[Saved entries]
§ §

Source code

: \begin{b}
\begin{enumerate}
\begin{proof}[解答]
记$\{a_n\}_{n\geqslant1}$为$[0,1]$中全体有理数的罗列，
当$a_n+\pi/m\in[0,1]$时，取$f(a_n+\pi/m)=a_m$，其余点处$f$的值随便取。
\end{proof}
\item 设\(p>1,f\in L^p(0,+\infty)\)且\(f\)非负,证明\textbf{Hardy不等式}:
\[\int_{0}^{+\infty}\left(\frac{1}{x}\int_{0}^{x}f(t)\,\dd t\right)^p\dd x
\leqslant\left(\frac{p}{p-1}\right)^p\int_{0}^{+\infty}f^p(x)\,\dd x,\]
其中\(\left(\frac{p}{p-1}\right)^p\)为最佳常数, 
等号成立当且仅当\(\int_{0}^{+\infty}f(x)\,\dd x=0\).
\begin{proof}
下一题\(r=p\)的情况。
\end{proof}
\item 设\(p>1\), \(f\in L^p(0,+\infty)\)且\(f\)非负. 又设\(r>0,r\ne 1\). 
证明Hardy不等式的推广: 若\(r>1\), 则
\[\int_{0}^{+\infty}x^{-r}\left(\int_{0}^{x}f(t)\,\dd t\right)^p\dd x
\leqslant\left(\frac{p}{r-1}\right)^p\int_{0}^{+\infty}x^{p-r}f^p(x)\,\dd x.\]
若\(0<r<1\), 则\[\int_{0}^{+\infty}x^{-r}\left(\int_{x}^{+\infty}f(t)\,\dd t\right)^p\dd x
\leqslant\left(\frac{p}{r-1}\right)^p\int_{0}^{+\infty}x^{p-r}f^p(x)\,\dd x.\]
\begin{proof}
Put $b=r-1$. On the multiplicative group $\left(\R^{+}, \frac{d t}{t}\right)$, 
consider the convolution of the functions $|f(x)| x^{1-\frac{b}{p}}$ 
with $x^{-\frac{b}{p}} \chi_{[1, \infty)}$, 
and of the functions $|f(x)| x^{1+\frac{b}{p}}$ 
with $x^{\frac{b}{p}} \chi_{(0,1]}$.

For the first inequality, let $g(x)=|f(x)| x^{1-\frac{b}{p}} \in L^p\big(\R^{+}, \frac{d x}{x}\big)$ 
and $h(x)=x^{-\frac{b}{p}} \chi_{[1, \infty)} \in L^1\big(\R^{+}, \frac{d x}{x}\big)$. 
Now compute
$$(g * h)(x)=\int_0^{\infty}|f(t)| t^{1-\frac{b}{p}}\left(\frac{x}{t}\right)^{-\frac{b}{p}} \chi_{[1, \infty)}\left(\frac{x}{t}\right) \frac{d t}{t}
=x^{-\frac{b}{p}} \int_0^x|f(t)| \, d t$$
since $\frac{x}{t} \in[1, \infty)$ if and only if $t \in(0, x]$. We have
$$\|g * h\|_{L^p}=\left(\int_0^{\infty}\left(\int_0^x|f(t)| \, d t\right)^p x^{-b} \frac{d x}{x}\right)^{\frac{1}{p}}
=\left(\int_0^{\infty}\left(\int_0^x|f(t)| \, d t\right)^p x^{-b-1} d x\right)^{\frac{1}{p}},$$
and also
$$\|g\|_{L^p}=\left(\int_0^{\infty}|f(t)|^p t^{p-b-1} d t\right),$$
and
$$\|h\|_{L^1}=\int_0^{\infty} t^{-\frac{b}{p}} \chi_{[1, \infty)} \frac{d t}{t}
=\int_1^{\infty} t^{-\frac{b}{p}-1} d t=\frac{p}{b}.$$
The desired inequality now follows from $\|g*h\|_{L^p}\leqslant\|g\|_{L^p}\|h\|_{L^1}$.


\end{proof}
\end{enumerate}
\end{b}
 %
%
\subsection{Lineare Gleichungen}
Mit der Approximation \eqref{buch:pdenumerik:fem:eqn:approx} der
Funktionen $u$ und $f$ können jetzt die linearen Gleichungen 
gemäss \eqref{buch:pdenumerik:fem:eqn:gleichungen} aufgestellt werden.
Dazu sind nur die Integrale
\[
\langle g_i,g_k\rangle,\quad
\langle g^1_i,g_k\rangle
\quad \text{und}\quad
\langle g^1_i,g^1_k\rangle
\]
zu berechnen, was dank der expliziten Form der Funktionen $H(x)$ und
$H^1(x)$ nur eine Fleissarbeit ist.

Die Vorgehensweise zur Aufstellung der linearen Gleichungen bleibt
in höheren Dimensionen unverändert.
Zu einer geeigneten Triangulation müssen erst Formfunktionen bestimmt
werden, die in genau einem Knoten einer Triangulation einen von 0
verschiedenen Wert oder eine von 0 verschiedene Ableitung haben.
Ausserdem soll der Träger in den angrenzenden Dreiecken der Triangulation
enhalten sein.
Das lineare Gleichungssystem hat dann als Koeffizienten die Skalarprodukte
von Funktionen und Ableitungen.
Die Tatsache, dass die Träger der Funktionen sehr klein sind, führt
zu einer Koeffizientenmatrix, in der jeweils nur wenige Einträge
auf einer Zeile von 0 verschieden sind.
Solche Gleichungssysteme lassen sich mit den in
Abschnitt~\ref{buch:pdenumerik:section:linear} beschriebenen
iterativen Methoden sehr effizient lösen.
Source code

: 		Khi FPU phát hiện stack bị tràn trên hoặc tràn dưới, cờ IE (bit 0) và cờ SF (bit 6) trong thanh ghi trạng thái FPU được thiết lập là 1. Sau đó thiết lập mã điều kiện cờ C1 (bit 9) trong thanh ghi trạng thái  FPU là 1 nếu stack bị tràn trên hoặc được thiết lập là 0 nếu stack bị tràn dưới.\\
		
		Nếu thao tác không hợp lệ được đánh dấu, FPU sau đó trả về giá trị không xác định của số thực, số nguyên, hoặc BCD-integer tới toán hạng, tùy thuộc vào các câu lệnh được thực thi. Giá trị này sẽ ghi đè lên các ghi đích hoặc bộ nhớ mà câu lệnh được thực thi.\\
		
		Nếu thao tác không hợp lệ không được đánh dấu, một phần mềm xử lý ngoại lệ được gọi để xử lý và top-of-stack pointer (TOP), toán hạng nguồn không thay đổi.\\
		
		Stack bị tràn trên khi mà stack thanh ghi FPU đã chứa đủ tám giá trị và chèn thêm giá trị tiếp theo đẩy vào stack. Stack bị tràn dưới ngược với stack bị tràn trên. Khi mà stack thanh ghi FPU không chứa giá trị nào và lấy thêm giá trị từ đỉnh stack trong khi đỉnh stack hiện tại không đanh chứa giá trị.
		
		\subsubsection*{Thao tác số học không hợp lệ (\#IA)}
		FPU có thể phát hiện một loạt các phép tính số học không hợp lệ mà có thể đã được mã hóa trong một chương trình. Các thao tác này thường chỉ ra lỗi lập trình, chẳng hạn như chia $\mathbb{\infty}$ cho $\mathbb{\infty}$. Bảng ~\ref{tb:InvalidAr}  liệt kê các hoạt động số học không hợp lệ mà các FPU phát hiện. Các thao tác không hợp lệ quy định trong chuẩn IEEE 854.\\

§ §

[REQUIRED ACTION] Copy out the lines above with "Triangulation" in them.

[WRITTEN REPLY]
Zu einer geeigneten Triangulation müssen erst Formfunktionen bestimmt
werden, die in genau einem Knoten einer Triangulation einen von 0
Ausserdem soll der Träger in den angrenzenden Dreiecken der Triangulation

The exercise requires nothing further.